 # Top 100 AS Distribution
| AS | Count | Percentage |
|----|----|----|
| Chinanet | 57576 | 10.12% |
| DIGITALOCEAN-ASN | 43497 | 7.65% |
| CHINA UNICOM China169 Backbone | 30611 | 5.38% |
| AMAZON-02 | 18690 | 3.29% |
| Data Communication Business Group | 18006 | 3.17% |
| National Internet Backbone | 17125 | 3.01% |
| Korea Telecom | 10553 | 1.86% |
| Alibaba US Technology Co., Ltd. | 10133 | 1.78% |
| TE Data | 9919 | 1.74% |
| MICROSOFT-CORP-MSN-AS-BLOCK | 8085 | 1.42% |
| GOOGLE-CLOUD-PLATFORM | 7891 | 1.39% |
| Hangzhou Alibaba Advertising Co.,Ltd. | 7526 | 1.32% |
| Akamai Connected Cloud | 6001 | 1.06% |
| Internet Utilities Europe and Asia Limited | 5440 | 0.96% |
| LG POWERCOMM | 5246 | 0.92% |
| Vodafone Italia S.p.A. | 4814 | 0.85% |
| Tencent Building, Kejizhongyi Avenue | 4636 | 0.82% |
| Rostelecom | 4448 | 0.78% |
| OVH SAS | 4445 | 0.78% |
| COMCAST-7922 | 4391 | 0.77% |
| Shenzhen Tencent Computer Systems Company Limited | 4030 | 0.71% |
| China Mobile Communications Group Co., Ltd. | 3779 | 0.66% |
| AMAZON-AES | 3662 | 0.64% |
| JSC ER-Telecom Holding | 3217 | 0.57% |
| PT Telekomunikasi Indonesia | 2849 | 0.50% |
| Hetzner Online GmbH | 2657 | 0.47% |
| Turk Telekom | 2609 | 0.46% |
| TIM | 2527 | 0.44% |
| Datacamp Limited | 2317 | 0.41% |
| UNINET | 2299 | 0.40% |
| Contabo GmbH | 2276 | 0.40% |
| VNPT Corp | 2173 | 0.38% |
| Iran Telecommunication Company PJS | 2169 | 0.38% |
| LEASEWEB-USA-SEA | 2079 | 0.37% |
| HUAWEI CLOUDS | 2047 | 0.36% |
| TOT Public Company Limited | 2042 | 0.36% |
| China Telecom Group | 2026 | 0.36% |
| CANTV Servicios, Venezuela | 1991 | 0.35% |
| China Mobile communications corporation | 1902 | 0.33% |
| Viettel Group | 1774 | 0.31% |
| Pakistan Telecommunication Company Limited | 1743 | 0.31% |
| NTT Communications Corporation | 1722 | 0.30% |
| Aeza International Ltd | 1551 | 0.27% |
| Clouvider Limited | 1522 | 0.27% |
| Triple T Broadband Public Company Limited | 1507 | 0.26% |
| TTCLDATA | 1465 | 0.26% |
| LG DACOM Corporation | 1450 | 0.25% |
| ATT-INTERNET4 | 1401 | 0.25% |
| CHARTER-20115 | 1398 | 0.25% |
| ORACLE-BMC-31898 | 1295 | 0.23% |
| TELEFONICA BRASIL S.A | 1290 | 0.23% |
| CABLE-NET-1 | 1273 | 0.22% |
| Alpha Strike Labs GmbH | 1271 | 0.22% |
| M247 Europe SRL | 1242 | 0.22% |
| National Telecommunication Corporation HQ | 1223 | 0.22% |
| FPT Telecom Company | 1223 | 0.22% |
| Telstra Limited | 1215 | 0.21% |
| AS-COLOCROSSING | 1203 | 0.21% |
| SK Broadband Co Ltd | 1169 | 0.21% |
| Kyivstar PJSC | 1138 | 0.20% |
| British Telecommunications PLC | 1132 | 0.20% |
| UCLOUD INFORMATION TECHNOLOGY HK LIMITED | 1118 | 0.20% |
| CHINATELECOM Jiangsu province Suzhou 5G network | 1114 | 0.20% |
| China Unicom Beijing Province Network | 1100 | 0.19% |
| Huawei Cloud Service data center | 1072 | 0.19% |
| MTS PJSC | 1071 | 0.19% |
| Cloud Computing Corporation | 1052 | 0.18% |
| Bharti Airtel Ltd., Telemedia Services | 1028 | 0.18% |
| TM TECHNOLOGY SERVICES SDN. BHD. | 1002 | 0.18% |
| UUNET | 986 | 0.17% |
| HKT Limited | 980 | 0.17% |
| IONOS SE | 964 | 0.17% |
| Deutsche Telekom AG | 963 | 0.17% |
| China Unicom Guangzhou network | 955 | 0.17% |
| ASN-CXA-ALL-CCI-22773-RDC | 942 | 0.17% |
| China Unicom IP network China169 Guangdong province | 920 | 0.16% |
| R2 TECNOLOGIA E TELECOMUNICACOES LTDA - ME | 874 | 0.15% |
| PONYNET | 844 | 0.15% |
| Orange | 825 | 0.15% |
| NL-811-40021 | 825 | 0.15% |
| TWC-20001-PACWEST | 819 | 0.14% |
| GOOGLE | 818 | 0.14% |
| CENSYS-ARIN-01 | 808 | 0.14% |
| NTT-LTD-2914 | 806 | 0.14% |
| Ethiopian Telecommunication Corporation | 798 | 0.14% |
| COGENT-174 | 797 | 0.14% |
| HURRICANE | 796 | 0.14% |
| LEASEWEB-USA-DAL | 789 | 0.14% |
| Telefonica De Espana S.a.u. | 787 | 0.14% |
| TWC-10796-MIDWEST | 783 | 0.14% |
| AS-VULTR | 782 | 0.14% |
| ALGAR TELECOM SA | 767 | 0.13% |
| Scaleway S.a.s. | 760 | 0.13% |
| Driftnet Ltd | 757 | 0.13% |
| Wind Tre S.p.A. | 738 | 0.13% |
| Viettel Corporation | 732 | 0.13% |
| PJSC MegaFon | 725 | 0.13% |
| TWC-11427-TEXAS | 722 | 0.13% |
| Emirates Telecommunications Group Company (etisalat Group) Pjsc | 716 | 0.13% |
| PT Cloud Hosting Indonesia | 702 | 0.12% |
====
WHAT THE TASK ASKS: Repeat exactly the lines above, starting with the first line of the records and finishing with the line holding "6001 | 1.06% |". Add no other line.

WORKED SOLUTION:
 # Top 100 AS Distribution
| AS | Count | Percentage |
|----|----|----|
| Chinanet | 57576 | 10.12% |
| DIGITALOCEAN-ASN | 43497 | 7.65% |
| CHINA UNICOM China169 Backbone | 30611 | 5.38% |
| AMAZON-02 | 18690 | 3.29% |
| Data Communication Business Group | 18006 | 3.17% |
| National Internet Backbone | 17125 | 3.01% |
| Korea Telecom | 10553 | 1.86% |
| Alibaba US Technology Co., Ltd. | 10133 | 1.78% |
| TE Data | 9919 | 1.74% |
| MICROSOFT-CORP-MSN-AS-BLOCK | 8085 | 1.42% |
| GOOGLE-CLOUD-PLATFORM | 7891 | 1.39% |
| Hangzhou Alibaba Advertising Co.,Ltd. | 7526 | 1.32% |
| Akamai Connected Cloud | 6001 | 1.06% |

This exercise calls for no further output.